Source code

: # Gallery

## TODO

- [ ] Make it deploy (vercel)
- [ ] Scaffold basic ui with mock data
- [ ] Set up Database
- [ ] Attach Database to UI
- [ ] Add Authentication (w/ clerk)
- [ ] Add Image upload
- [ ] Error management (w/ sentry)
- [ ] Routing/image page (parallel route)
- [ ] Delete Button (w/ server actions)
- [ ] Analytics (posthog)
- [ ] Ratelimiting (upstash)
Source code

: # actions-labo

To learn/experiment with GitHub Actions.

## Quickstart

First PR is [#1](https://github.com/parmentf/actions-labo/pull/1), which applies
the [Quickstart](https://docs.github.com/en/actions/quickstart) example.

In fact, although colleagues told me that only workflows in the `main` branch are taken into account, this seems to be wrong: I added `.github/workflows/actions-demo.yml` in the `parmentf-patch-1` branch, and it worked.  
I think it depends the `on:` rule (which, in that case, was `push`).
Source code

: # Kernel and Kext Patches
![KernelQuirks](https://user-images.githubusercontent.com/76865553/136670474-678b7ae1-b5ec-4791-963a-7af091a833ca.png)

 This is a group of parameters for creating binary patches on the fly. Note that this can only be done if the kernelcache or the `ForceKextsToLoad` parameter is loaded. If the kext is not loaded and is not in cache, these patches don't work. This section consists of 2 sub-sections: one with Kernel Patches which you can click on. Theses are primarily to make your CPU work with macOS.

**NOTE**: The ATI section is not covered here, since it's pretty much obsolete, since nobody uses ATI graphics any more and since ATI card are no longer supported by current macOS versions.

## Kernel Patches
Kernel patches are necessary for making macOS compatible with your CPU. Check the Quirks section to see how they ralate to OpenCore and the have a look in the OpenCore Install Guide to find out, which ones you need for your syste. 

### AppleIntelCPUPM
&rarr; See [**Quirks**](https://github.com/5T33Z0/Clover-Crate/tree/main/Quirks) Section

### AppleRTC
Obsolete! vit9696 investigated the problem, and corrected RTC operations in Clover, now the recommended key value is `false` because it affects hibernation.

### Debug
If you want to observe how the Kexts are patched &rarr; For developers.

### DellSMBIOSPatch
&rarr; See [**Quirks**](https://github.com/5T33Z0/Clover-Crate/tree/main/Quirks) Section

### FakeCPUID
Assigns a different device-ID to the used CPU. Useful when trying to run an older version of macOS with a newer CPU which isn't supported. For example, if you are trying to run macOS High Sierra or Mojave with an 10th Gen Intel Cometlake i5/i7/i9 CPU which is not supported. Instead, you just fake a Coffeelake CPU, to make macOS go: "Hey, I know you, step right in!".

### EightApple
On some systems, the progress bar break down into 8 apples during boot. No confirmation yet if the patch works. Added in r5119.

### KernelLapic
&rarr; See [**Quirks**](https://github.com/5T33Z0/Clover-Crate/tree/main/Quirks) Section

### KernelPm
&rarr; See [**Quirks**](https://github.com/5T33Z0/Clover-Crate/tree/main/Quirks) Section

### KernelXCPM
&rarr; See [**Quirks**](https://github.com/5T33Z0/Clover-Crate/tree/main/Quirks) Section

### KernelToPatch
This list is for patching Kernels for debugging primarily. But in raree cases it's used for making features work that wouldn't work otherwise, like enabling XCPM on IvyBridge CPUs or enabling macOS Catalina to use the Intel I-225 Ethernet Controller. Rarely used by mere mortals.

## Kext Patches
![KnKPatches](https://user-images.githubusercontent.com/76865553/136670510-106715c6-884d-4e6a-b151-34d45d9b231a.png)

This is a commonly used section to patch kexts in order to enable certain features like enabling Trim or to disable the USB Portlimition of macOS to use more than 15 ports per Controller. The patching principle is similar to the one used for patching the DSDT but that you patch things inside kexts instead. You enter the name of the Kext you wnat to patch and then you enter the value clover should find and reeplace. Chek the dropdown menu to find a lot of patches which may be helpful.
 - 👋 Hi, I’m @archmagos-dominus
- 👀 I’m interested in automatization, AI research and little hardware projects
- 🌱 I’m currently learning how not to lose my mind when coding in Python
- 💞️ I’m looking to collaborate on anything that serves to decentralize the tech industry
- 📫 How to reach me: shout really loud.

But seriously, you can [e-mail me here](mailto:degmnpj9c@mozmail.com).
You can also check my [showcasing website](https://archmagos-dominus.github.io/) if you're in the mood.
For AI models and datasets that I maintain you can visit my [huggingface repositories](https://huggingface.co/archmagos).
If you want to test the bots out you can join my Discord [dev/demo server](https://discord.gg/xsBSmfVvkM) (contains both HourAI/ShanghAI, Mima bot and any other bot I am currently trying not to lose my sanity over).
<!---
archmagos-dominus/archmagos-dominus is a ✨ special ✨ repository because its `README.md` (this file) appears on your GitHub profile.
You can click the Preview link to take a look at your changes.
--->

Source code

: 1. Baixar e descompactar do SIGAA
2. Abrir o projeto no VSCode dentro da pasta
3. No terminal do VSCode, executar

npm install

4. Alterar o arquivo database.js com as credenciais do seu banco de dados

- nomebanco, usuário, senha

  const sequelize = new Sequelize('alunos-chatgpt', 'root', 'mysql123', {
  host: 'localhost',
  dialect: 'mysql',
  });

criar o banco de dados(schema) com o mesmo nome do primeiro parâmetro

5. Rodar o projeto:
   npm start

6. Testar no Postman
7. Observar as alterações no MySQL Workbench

•••

**REQUIRED ACTION:**
Produce an exact transcription of the lines from the one containing "You can also" through the end of the records, both included, and no other lines.

**TASK RESPONSE:**
You can also check my [showcasing website](https://archmagos-dominus.github.io/) if you're in the mood.
For AI models and datasets that I maintain you can visit my [huggingface repositories](https://huggingface.co/archmagos).
If you want to test the bots out you can join my Discord [dev/demo server](https://discord.gg/xsBSmfVvkM) (contains both HourAI/ShanghAI, Mima bot and any other bot I am currently trying not to lose my sanity over).
<!---
archmagos-dominus/archmagos-dominus is a ✨ special ✨ repository because its `README.md` (this file) appears on your GitHub profile.
You can click the Preview link to take a look at your changes.
--->

Source code

: 1. Baixar e descompactar do SIGAA
2. Abrir o projeto no VSCode dentro da pasta
3. No terminal do VSCode, executar

npm install

4. Alterar o arquivo database.js com as credenciais do seu banco de dados

- nomebanco, usuário, senha

  const sequelize = new Sequelize('alunos-chatgpt', 'root', 'mysql123', {
  host: 'localhost',
  dialect: 'mysql',
  });

criar o banco de dados(schema) com o mesmo nome do primeiro parâmetro

5. Rodar o projeto:
   npm start

6. Testar no Postman
7. Observar as alterações no MySQL Workbench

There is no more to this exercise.